The specific type of carbon black in the ink can be varied to meet the requirements of the adhesive strength between the ink and the glue. Specifically, in some embodiments, the carbon black may be a specially surface treated high pigment carbon black having good blackness, good dispersibility, and high insulation properties. The carbon black can be formed by mixing one or more high-pigment carbon blacks according to a certain proportion, can provide good coating coverage and optimal insulation, can be well infiltrated by main resin, and does not have the undesirable phenomena of sniping, sinking and the like.

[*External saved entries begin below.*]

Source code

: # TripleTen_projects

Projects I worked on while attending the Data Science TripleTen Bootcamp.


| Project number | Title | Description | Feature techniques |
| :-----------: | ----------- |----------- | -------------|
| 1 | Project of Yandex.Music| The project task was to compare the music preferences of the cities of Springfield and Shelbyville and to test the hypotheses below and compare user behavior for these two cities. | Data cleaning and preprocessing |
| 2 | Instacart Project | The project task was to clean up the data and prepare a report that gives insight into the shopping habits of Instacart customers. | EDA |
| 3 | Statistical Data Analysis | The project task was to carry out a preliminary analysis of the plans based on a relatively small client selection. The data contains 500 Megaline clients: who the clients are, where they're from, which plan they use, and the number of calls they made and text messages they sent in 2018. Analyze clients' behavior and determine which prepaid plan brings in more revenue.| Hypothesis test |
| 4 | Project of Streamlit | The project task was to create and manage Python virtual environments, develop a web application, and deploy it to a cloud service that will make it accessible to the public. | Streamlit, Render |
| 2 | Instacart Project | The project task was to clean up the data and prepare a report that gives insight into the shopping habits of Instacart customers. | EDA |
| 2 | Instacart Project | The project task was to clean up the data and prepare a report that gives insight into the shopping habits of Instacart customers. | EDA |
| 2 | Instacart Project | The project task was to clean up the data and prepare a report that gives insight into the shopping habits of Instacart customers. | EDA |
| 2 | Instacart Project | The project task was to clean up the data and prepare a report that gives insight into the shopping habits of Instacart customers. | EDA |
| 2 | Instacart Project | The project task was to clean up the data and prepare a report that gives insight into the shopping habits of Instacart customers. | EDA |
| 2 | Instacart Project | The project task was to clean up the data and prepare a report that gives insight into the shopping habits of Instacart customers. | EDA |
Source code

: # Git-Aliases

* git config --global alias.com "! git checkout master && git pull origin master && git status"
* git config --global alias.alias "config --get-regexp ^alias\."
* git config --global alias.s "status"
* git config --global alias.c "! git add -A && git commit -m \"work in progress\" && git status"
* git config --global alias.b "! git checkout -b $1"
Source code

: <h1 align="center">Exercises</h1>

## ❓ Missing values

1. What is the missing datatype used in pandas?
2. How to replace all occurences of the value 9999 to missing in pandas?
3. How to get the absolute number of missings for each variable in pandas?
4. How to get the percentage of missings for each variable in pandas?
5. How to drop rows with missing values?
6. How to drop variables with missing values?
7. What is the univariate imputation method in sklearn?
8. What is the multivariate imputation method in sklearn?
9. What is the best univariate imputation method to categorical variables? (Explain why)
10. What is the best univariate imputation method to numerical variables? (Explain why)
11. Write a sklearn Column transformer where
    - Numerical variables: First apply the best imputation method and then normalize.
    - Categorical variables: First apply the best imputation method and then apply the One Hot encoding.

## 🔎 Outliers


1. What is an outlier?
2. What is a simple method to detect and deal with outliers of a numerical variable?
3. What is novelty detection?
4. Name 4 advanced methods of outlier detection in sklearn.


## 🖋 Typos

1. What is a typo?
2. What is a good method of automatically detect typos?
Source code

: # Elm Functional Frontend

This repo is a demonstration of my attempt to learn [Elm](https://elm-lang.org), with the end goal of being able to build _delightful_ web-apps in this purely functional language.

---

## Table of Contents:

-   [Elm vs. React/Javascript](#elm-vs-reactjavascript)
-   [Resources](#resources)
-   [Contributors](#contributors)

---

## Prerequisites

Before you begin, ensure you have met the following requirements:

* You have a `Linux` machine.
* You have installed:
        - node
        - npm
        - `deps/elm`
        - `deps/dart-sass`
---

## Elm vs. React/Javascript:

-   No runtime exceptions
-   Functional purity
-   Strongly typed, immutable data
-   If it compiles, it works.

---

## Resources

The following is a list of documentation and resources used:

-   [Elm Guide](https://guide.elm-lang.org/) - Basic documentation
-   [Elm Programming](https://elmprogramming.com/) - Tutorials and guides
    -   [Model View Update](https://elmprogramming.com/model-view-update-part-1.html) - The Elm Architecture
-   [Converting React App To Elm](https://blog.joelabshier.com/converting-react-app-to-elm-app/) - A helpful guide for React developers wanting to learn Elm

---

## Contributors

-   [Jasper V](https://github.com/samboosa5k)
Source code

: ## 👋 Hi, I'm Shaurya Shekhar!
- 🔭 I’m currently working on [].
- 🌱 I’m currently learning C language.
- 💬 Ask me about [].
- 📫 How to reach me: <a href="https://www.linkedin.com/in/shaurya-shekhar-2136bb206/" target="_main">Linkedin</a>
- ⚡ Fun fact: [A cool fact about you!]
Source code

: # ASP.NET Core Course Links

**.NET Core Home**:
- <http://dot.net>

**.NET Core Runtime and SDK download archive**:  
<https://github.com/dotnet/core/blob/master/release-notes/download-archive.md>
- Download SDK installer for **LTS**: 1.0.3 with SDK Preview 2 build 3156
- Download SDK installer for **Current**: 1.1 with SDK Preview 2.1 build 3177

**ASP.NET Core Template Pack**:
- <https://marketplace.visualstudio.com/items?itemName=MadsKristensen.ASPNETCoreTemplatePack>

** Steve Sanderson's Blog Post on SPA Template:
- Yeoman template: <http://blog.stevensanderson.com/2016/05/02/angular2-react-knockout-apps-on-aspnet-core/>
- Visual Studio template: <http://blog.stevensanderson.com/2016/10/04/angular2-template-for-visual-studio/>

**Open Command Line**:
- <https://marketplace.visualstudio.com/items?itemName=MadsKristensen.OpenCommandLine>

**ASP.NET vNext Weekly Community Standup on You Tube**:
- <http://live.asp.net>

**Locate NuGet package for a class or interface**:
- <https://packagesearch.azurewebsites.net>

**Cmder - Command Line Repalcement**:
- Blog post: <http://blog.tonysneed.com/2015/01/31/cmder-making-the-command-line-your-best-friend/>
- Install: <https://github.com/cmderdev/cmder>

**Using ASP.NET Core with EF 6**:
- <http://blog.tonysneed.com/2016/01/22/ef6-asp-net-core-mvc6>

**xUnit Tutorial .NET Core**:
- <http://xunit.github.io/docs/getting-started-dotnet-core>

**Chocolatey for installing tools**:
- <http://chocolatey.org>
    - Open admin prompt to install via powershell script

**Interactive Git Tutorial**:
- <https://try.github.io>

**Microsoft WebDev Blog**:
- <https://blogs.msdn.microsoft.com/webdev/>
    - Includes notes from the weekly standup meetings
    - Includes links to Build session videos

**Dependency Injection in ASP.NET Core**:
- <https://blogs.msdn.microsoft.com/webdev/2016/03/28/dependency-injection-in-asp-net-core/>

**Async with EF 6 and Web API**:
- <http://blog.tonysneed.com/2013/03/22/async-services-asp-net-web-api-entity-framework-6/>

Specifically, in some implementations, the carbon black has a particle size in the range of 9nm to 17nm, and typically, but not by way of limitation, the carbon black may have a particle size of, for example, 9nm, 10nm, 11nm, 12nm, 13nm, 14nm, 15nm, 16nm, 17nm, and any value in the range of any two of these points. The particle size of the carbon black can influence the surface roughness of the formed ink film, so that the particle size of the carbon black is not easy to be too large, the formed ink layer can obtain a smooth surface and has smaller roughness, the improvement of the adhesive force or the bonding performance of the ink is facilitated, the particle size of the carbon black is not easy to be too small, the powder making difficulty can be increased, and the manufacturing cost is increased.

The specific type of the diluent in the ink may be various in order to satisfy the requirements such as the adhesive strength between the ink and the glue. In some implementations, the diluent includes, but is not limited to, one or more of methyl acetate, ethyl acetate, propyl acetate, butyl acetate, or dimethyl phthalate. Further, the diluent can be methyl acetate, ethyl acetate, propyl acetate, butyl acetate, dimethyl phthalate, or a mixture of any two or more of the above esters.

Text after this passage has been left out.